The dmd normally shuts off between color wheel segments, and without the color wheel the natural 10 microsecond impulse response of the dmd without the phosphor decay of crt seems to improve motion persistence.
This all gets back to the idea that the natural phosphor decay of CRTs, and I think also plasma TVs, create a little black pulse at the end of each frame which clears the retina of "motion persistence" and makes the motion look smooth. OLEDs lack this completely while at the same time having almost instant pixel response, meaning, they hold each frame for the longest amount of time of any type of display, and have no black pulse at the end, which is why they have the worst "persistence blur." (explained here Why Do Some OLEDs Have Motion Blur?)

It's also why they include a "black frame insertion" feature to try to mimic this, but it doesn't really do the job.

Apparently DLP technology does innately produce some sort of pulse effect similar to CRT, thus the good motion on DLPs. For DLPs using color wheels, the DMD itself has to turn off at the end of each frame apparently, and this creates the pulse, but it takes 10ms I guess. For DLP projectors using LED lightsource, the LEDs can just be turned off, and I guess this is faster than turning off the DMD, so the pulse is faster.

This is why bdht theorizes that DLP - LED projectors have even better motion than DLP with color wheel. He says it improves the "motion persistence." However, too much motion persistence is exactly why OLED has bad motion, so that's where I get confused. The logic seems to be that having no pulse-type-of-effect at the end of a frame is bad, and will lead to "persistence blur" like OLED, but that having as little pulse as possible, so long as you have it, is good, and therefore, the longer pulse on DLP with color wheel is actually worse than DLP with LED. But if motion persistence is bad, why would having more of it be better?

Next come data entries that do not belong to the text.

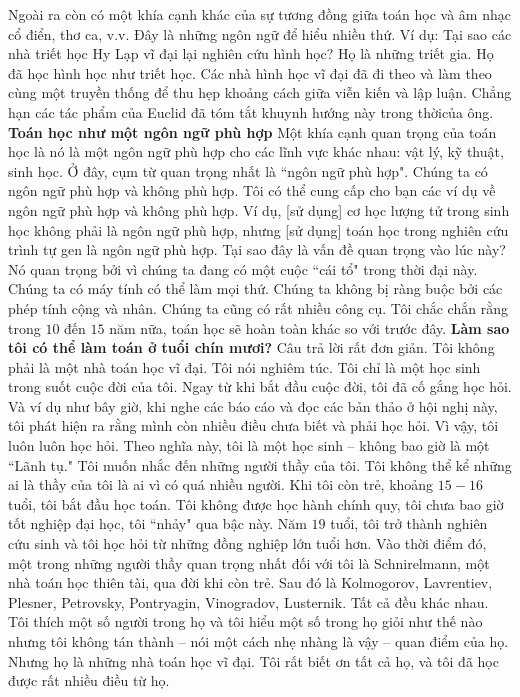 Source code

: \begin{multicols}{2}
	\vskip 0.1cm
	Ngoài ra còn có một khía cạnh khác của sự tương đồng giữa toán học và âm nhạc cổ điển, thơ ca, v.v. Đây là những ngôn ngữ để hiểu nhiều thứ. Ví dụ: Tại sao các nhà triết học Hy Lạp vĩ đại lại nghiên cứu hình học? Họ là những triết gia. Họ đã học hình học như triết học. Các nhà hình học vĩ đại đã đi theo và làm theo cùng một truyền thống để thu hẹp khoảng cách giữa viễn kiến và lập luận. Chẳng hạn các tác phẩm của Euclid đã tóm tắt khuynh hướng này trong thời\linebreak của ông.  
	\vskip 0.1cm
	\textbf{\color{quantoan}Toán học như một ngôn ngữ phù hợp}
	\vskip 0.1cm
	Một khía cạnh quan trọng của toán học là nó là một ngôn ngữ phù hợp cho các lĩnh vực khác nhau: vật lý, kỹ thuật, sinh học. Ở đây, cụm từ quan trọng nhất là ``ngôn ngữ phù hợp". Chúng ta có ngôn ngữ phù hợp và không phù hợp. Tôi có thể cung cấp cho bạn các ví dụ về ngôn ngữ phù hợp và không phù hợp. Ví dụ, [sử dụng] cơ học lượng tử trong sinh học không phải là ngôn ngữ phù hợp, nhưng [sử dụng] toán học trong nghiên cứu trình tự gen là ngôn ngữ phù hợp.  
	\vskip 0.1cm
	Tại sao đây là vấn đề quan trọng vào lúc này? Nó quan trọng bởi vì chúng ta đang có một cuộc ``cái tổ" trong thời đại này. Chúng ta có máy tính có thể làm mọi thứ. Chúng ta không bị ràng buộc bởi các phép tính cộng và nhân. Chúng ta cũng có rất nhiều công cụ. Tôi chắc chắn rằng trong $10$ đến $15$ năm nữa, toán học sẽ hoàn toàn khác so với trước đây.
	\vskip 0.1cm
	\textbf{\color{quantoan}Làm sao tôi có thể làm toán ở tuổi chín mươi?}
	\vskip 0.05cm
	Câu trả lời rất đơn giản. Tôi không phải là một nhà toán học vĩ đại. Tôi nói nghiêm túc. Tôi chỉ là một học sinh trong suốt cuộc đời của tôi. Ngay từ khi bắt đầu cuộc đời, tôi đã cố gắng học hỏi. Và ví dụ như bây giờ, khi nghe các báo cáo và đọc các bản thảo ở hội nghị này, tôi phát hiện ra rằng mình còn nhiều điều chưa biết và phải học hỏi. Vì vậy, tôi luôn luôn học hỏi. Theo nghĩa này, tôi là một học sinh -- không bao giờ là một \linebreak ``Lãnh tụ."
	\vskip 0.05cm
	Tôi muốn nhắc đến những người thầy của tôi. Tôi không thể kể những ai là thầy của tôi là ai vì có quá nhiều người. Khi tôi còn trẻ, khoảng $15-16$ tuổi, tôi bắt đầu học toán. Tôi không được học hành chính quy, tôi chưa bao giờ tốt nghiệp đại học, tôi ``nhảy" qua bậc này. Năm $19$ tuổi, tôi trở thành nghiên cứu sinh và tôi học hỏi từ những đồng nghiệp lớn tuổi hơn.
	\vskip 0.05cm
	Vào thời điểm đó, một trong những người thầy quan trọng nhất đối với tôi là Schnirelmann, một nhà toán học thiên tài, qua đời khi còn trẻ. Sau đó là Kolmogorov, Lavrentiev, Plesner, Petrovsky, Pontryagin, Vinogradov, Lusternik. Tất cả đều khác nhau. Tôi thích một số người trong họ và tôi hiểu một số trong họ giỏi như thế nào nhưng tôi không tán thành -- nói một cách nhẹ nhàng là vậy -- quan điểm của họ. Nhưng họ là những nhà toán học vĩ đại. Tôi rất biết ơn tất cả họ, và tôi đã học được rất nhiều điều từ họ.

\end{multicols}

And at least for the Dynamic Black feature, there is some diffeernce between the Sim2 Mico 50's LEDs turning off, and the Sim2 M-150 LEDs not turning off. I wonder if the Sim2 M-150 has the pulse at all or if its LEDs never actually turn off 100%?

And then for three chip DLP, I don't even know it supposedly achieves the same faster pulse like DLP - LED projectors do? It doesn't have LEDs to turn off, so wouldn't it have to turn off all three digital micro mirrors (DMDs), not just one, and that would either be the same speed, or slower, depending how you look at it, as a color wheel DLP projector does it? Or what is the difference?